# Records shown
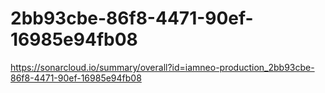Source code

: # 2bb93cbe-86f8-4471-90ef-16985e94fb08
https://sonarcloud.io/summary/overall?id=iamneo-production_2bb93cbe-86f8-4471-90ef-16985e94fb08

==

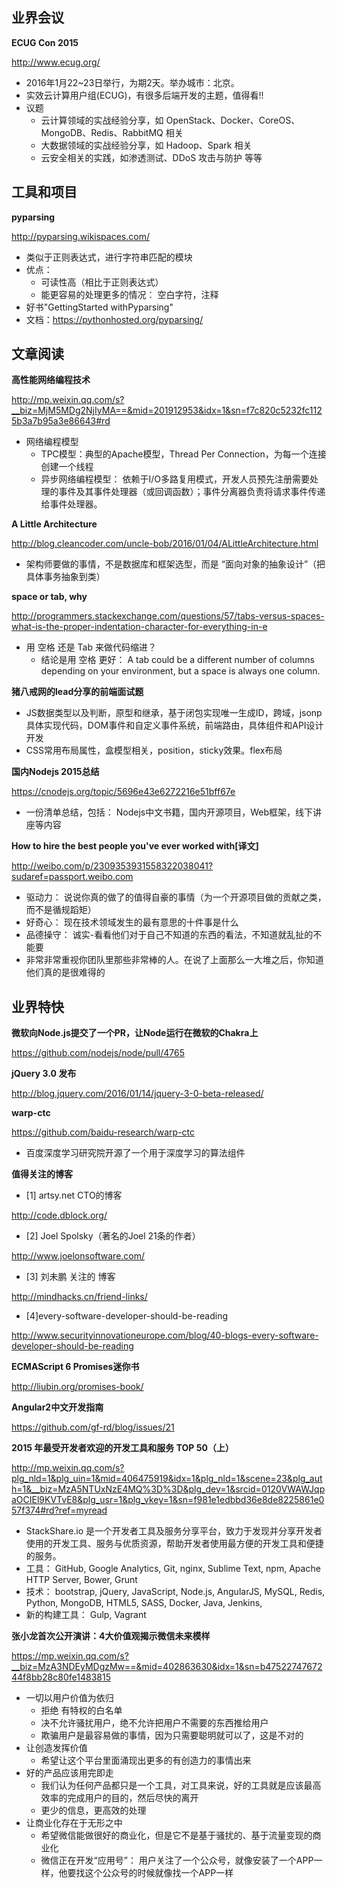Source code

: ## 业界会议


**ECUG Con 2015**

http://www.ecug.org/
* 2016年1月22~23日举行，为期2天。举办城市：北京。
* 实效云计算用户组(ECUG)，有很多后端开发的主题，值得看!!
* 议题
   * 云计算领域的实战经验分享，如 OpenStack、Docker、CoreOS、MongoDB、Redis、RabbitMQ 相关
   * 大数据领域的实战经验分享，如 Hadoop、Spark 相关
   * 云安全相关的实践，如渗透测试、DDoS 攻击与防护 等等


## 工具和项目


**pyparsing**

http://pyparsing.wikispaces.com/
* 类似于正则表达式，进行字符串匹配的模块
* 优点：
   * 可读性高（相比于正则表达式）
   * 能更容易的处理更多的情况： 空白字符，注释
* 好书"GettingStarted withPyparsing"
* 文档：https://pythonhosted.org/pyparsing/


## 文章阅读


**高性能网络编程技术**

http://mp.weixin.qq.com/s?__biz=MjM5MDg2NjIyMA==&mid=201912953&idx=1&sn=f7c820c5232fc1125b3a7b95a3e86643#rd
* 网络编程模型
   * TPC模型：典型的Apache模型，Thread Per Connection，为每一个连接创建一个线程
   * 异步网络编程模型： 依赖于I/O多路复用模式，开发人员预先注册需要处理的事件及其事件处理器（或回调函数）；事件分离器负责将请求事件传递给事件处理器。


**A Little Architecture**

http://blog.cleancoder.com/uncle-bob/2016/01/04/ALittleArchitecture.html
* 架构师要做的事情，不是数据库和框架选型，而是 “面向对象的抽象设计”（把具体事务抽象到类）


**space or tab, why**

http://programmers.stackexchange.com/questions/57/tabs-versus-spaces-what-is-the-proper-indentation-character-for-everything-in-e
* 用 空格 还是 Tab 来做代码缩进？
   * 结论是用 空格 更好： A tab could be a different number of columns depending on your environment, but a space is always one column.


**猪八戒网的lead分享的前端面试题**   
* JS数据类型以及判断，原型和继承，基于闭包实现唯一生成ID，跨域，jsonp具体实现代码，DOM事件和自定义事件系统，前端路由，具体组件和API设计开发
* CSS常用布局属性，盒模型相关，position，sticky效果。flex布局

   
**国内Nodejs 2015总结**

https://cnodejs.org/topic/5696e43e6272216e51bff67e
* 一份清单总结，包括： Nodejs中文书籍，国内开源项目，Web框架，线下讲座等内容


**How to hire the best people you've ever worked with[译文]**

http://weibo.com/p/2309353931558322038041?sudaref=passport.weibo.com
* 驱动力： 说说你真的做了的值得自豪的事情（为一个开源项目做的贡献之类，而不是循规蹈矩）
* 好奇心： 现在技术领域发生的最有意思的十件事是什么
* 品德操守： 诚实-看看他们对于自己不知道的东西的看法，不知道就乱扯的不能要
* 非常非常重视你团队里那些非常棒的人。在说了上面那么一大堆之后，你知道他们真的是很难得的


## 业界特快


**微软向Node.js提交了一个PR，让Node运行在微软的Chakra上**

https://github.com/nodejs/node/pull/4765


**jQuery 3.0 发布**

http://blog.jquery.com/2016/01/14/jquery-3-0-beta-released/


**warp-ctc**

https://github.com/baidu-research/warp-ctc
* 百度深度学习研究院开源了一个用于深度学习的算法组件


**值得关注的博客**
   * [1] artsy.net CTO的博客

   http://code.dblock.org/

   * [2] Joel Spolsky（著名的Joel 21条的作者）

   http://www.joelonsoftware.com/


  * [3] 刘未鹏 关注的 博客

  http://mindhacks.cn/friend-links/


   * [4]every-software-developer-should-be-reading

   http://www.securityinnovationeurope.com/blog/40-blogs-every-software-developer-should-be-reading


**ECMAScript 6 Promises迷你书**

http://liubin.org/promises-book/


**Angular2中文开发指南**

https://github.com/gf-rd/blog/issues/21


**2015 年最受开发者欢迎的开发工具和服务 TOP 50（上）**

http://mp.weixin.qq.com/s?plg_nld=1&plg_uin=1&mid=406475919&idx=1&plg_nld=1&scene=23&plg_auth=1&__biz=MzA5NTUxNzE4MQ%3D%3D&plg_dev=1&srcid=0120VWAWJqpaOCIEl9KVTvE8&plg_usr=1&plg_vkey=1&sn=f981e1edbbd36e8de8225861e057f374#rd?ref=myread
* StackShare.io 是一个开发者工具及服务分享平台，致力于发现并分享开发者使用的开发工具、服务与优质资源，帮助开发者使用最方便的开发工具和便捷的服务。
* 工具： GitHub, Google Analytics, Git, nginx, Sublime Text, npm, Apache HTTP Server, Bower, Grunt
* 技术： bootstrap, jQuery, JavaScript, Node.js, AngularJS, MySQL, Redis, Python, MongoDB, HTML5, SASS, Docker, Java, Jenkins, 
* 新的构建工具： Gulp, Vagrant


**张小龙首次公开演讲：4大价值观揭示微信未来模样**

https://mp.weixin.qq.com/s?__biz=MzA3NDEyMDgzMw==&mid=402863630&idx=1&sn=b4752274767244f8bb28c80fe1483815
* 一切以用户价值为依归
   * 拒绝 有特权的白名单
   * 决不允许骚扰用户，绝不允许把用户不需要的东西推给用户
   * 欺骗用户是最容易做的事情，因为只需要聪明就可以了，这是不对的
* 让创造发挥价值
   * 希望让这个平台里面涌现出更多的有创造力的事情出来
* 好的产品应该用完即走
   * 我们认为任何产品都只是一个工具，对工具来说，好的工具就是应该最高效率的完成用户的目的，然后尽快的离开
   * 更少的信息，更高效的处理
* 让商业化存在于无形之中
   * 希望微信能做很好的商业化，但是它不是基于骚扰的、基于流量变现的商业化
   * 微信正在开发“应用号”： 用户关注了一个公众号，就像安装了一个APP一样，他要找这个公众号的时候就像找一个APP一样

# Directions
Restate word for word only the lines above from the line containing "http://blog.jquery.com/2016/01/14/jquery-3-0-beta-released/" to the line containing "http://www.joelonsoftware.com/", both of them included.

# Response below
http://blog.jquery.com/2016/01/14/jquery-3-0-beta-released/


**warp-ctc**

https://github.com/baidu-research/warp-ctc
* 百度深度学习研究院开源了一个用于深度学习的算法组件


**值得关注的博客**
   * [1] artsy.net CTO的博客

   http://code.dblock.org/

   * [2] Joel Spolsky（著名的Joel 21条的作者）

   http://www.joelonsoftware.com/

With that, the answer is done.